The question is, how to deal with all this to make your Postgres client faster. Obviously you can parse DataRow messages into maps one by one as you’re getting them from a TCP socket. This is what PG2 did before. The problem with this approach is that it slows down reading data from the network. Parsing bytes is a really CPU-heavy task. While you’re parsing a row, you’re not reading the next one.

On one hand, you fairly parse data and have a complete map at the end. On another hand, it slows down the process of consuming the response.

There is an opposite approach: you read the data as fast as you can with no (or minimum) parsing. Then, when you’ve done with reading, you parse what you got. The speed of reading the socket increases. As a result, the time window required to execute a query shrinks. The connection might serve more queries than before because now each request takes less time to be finished — in terms of the server, of course.

To process the result in Clojure, you need to parse it first. But now you have not plain maps but byte arrays with some metadata about the structure of the result. To prevent users from manual parsing, each row pretends to be a Clojure map that, when certain methods are triggered, parses the underlying bytes.

This is what the recent version of PG2 does under the hood. Before, it blindly parsed all the data on the fly.
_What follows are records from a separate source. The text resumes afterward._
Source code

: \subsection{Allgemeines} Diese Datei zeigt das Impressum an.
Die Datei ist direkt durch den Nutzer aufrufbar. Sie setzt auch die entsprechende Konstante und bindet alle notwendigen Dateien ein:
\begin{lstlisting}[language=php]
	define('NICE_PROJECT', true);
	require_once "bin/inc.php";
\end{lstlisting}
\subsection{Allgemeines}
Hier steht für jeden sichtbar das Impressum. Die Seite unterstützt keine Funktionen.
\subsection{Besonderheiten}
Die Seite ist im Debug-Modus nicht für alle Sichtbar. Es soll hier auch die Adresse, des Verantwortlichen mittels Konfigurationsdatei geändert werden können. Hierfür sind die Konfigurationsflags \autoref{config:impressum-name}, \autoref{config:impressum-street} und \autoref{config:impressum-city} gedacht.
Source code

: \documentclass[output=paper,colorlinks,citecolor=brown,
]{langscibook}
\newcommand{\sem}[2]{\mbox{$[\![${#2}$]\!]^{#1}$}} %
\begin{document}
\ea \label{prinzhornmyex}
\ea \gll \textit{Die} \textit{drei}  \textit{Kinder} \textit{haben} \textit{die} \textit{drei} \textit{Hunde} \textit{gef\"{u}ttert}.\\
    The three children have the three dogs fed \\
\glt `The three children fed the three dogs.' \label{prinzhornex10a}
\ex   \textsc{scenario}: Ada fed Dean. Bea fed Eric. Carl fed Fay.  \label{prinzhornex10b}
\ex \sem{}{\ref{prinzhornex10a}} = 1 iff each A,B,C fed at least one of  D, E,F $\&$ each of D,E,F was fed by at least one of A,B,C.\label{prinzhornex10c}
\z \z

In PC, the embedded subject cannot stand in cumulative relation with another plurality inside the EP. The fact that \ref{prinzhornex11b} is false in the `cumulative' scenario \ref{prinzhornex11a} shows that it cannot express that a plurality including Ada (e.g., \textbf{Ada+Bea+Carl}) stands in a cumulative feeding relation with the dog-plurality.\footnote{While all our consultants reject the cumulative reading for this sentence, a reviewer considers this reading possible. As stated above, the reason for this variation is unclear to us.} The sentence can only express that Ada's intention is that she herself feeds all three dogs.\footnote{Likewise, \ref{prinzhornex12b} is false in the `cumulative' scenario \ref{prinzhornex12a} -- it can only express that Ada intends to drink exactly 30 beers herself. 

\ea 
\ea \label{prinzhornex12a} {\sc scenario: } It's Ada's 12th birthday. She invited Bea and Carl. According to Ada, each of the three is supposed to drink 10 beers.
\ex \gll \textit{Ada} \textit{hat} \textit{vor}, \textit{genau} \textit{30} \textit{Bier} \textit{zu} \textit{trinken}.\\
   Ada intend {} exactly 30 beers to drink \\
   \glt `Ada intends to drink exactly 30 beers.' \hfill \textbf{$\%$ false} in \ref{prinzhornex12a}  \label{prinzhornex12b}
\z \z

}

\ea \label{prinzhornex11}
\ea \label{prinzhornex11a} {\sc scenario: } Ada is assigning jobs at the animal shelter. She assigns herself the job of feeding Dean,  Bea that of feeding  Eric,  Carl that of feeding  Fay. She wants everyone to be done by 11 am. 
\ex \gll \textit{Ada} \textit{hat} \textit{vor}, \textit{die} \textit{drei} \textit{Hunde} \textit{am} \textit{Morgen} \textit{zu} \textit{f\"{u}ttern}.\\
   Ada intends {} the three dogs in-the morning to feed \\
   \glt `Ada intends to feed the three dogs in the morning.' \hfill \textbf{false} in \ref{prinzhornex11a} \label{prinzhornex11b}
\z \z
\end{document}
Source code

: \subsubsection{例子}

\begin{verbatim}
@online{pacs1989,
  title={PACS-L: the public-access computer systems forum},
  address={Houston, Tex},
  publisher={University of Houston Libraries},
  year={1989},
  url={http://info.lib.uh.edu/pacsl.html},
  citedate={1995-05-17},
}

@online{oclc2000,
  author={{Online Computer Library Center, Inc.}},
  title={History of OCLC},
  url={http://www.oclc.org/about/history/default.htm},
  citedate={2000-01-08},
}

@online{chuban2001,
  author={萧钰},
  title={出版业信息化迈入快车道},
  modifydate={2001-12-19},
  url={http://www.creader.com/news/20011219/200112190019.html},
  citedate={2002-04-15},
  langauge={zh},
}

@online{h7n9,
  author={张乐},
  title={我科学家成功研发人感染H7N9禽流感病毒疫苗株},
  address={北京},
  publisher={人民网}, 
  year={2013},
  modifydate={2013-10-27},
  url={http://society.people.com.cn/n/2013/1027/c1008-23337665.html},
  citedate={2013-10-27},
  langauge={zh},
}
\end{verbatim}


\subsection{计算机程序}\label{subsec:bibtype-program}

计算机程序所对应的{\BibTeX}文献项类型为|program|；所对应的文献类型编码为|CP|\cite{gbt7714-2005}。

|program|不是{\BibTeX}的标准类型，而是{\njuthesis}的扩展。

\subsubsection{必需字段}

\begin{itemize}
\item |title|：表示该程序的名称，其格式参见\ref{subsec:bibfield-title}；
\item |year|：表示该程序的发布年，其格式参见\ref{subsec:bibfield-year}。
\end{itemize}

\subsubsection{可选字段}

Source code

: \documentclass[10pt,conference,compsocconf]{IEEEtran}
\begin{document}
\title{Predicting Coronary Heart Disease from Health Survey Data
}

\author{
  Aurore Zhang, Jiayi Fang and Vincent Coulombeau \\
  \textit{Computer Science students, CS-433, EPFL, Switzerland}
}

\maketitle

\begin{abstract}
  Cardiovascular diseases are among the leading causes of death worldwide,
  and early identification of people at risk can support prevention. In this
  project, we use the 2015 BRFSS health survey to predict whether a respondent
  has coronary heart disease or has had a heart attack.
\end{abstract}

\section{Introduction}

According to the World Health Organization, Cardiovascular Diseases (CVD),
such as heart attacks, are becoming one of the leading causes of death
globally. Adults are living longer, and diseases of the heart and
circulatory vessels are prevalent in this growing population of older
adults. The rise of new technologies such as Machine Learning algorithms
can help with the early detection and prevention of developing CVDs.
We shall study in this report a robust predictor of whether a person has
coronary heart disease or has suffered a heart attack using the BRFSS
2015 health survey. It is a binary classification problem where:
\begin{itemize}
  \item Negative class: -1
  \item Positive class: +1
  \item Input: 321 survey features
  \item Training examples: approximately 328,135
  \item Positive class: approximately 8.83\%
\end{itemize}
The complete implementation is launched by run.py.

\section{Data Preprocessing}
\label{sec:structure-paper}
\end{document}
It was pretty fast: 2 or 3 times faster than using Next.JDBC. But with lazy parsing described above, it’s even faster: 7 to 9 times in favour of PG2. It affects only SELECT... and ...RETURNING queries. The new algorithm has nothing in common with inserting or deleting the data.

Now, benchmarks and timings. Most of the technical details like the environment, code snippets and SQL queries were covered in the previous post. Please refer to it for details.

Test1. Reading a single-column random query

This benchmark reads 50.000 randomly generated rows with a single integer column. The code from this benchmark hasn’t changed since the previous post. Having one column only in a row doesn’t make any difference with version of PG2 0.1.1:

Timings:

Platform	PG2 0.1.1	JDBC.Next	PG2 0.1.2
core i5 2 GHz Quad-Core 16G	43.026307	127.677926	44.36297
core i9 2,4 GHz 8-Core 32G	39.551719	83.932103	27.672117
arm m1 10 cores 32G	18.517718	49.340986	14.670815

Test2. Reading a multi-column, complex random query

This test reads 50.000 randomly generated rows with 9 columns of different types: numbers, strings, and timestamps. This is where the lazy algorithm beats the old one:

Timings:

Platform	PG2 0.1.1	JDBC.Next	PG2 0.1.2
core i5 2 GHz Quad-Core 16G	273.866142	579.59995	80.352246
core i9 2,4 GHz 8-Core 32G	270.262248	447.326861	54.34384
arm m1 10 cores 32G	117.241426	206.371502	30.444798

Test3. Reading random JSON

In this test, we select 50.000 randomly generated JSON objects. The absolute numbers are higher yet the ratio between the timings is the same:

Timings:

Platform	PG2 0.1.1	JDBC.Next	PG2 0.1.2
core i5 2 GHz Quad-Core 16G	227.067587	498.160381	64.590117
core i9 2,4 GHz 8-Core 32G	230.741915	413.006218	52.063469
arm m1 10 cores 32G	105.99894	188.33619	30.75433

Test 4. Connection pools

This benchmark doesn’t bring any new information. It just confirms that the lazy algorithm works with a connection pool.

Timings:

Platform	PG2 0.1.1	JDBC.Next	PG2 0.1.2
core i5 2 GHz Quad-Core 16G	334.488016	445.280716	59.709788
core i9 2,4 GHz 8-Core 32G	163.220533	243.250634	56.457382
arm m1 10 cores 32G	112.234569	154.656431	31.408932

Now that we clearly see that lazy parsing is useful, it’s still a half of the picture. We measure the time spent on reading the rows from the network and wrapping each into a pseudo-map class. But how much does it take to parse the rows? There are some dedicated benchmarks for that.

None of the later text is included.